LLMs perform poorly at tasks that require considering words as their component letters because they only see tokens. "strawberry" is split as [str][aw][berry] and becomes [496, 675, 15717]. To some degree they can learn from data what letters are in which tokens, but it's not direct like it is for us.
> There are two common ways to understand questions like "how many r's are in strawberry" [...]
> 2- How many r's in a particular subword/syllable (here "berry")
This seems a strange interpretation - why is "straw" ignored?
You never been in a conversation where someone asks "is it 1 or 2 r in strawberry?", ignoring certain single instances of the same in other parts of the word?

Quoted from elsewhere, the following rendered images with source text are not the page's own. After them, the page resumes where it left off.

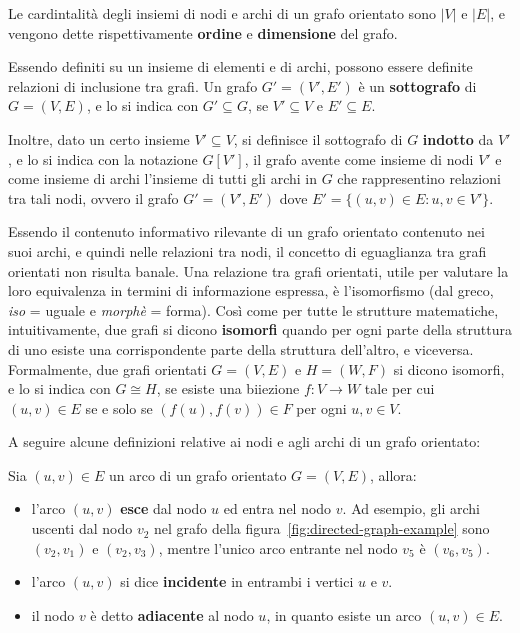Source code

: Le cardintalit\`a degli insiemi di nodi e archi di un grafo orientato sono $|V|$ e $|E|$,
e vengono dette rispettivamente \textbf{ordine} e \textbf{dimensione} del grafo.

Essendo definiti su un insieme di elementi e di archi, possono essere definite relazioni di inclusione tra grafi.
Un grafo $G' = (V', E')$ \`e un \textbf{sottografo} di $G = (V, E)$, e lo si indica con $G' \subseteq G$, se $V' \subseteq V$
e $E' \subseteq E$.

Inoltre, dato un certo insieme $V' \subseteq V$, si definisce il sottografo di $G$ \textbf{indotto}
da $V'$, e lo si indica con la notazione $G[V']$, il grafo avente come insieme di nodi $V'$ e come insieme di archi
l'insieme di tutti gli archi in $G$ che rappresentino relazioni tra tali nodi, ovvero il grafo $G' = (V', E')$ dove
$E' = \{ (u, v) \in E : u, v \in V'\}$.

Essendo il contenuto informativo rilevante di un grafo orientato contenuto nei suoi archi, e quindi nelle relazioni
tra nodi, il concetto di eguaglianza tra grafi orientati non risulta banale.
Una relazione tra grafi orientati, utile per valutare la loro equivalenza in termini di informazione espressa,
\`e l'isomorfismo (dal greco, \textit{iso} = uguale e \textit{morph\`e} = forma).
Così come per tutte le strutture matematiche, intuitivamente, due grafi si dicono \textbf{isomorfi} quando per ogni
parte della struttura di uno esiste una corrispondente parte della struttura dell'altro, e viceversa.
Formalmente, due grafi orientati $G = (V, E)$ e $H = (W, F)$ si dicono isomorfi, e lo si indica con $G \cong H$, se
esiste una biiezione $f: V \rightarrow W$ tale per cui $(u, v) \in E$ se e solo se $(f(u), f(v)) \in F$ per ogni
$u, v \in V$.

\label{par:archi-e-nodi-di-un-grafo-orientato}

A seguire alcune definizioni relative ai nodi e agli archi di un grafo orientato: \newline

Sia $(u, v) \in E$ un arco di un grafo orientato $G = (V, E)$, allora:
\begin{itemize}
    \item l'arco $(u, v)$ \textbf{esce} dal nodo $u$ ed {entra} nel nodo $v$.
        Ad esempio, gli archi uscenti dal nodo $v_2$ nel grafo della figura~\ref{fig:directed-graph-example}
        sono $(v_2, v_1)$ e $(v_2, v_3)$, mentre l'unico arco entrante nel nodo $v_5$ \`e $(v_6, v_5)$.
    \item l'arco $(u, v)$ si dice \textbf{incidente} in entrambi i vertici $u$ e $v$.
    \item il nodo $v$ \`e detto \textbf{adiacente} al nodo $u$, in quanto esiste un arco $(u, v) \in E$.
\end{itemize}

Think about it- as I said below, usually it's about things like s vs ss, r vs rr, l vs ll etc
Ah so you think it's interpreting it as "is the second r-sound a single or double r?"
But, even with that interpetation, I don't think it really explains the errors. Like just now I asked how many i's were in "disabilities": https://i.imgur.com/TZFByen.png - it gives the wrong answer and there's no double-i in disabilities to be causing the ambiguity. The follow-on reveals that it generally struggles working with individual letters.
Or, taking a word that is ambigious in this way and adding another of the letter to it to show that it really is just undercounting: https://i.imgur.com/6PaetPK.png
> Ah so you think it's interpreting it as "is the second r-sound a single or double r?"
Right.
I agree it fails to actually count the letters, but I still think those two interpretations of the question are valid, so making sure the LLM addresses the intended one should be important.
I'm also not sure about the disabilities example: This type of question would be very uncommon I think, not least because there aren't really words with double ii's, and people dont usually ask trivially about the number of characters in a word; rather it's usually about the spelling of a particular syllable (and among those cases, usually 1 vs 2).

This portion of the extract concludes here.